[Items from a dataset]

--- START ---

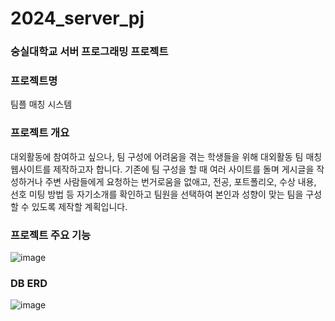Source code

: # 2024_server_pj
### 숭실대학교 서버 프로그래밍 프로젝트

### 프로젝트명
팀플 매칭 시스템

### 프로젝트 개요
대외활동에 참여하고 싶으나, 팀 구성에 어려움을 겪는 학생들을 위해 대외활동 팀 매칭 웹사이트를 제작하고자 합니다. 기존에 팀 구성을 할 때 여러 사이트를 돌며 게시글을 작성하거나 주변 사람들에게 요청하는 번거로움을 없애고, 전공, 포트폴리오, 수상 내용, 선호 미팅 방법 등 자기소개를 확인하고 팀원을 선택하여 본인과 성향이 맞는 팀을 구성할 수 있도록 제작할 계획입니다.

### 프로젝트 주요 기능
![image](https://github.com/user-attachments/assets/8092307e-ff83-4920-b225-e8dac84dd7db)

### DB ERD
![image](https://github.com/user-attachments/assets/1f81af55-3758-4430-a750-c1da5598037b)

--- END ---
--- START ---

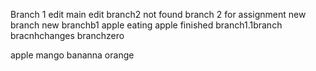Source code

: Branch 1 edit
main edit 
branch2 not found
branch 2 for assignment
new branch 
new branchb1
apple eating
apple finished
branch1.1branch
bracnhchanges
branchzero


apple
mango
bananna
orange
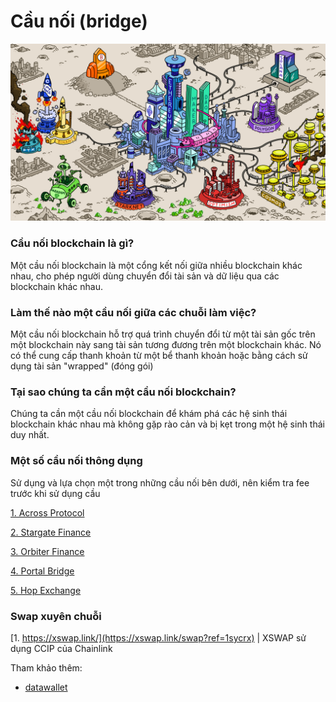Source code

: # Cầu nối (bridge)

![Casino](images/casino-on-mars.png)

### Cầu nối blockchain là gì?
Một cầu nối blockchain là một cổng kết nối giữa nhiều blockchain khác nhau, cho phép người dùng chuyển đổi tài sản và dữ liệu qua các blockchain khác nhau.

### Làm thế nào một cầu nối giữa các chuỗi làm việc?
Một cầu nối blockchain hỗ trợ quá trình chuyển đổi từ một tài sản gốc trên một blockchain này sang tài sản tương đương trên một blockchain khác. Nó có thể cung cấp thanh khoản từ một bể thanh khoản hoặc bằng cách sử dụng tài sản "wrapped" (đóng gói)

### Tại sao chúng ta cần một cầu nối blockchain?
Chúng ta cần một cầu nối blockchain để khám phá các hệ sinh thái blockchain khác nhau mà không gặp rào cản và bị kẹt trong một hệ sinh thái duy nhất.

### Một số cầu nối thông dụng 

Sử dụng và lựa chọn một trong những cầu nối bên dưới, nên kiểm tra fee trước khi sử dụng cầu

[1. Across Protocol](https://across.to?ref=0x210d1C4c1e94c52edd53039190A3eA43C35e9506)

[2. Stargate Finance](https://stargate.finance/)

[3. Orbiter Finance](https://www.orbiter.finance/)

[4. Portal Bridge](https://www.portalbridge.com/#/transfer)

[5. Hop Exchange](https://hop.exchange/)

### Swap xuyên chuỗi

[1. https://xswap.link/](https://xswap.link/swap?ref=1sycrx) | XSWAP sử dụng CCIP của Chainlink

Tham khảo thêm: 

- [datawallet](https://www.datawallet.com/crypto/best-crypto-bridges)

--- END ---

◆ What the task asks ◆
Copy each line in the entries above where "trong" turns up.

◆ Response to this task ◆
Chúng ta cần một cầu nối blockchain để khám phá các hệ sinh thái blockchain khác nhau mà không gặp rào cản và bị kẹt trong một hệ sinh thái duy nhất.
Sử dụng và lựa chọn một trong những cầu nối bên dưới, nên kiểm tra fee trước khi sử dụng cầu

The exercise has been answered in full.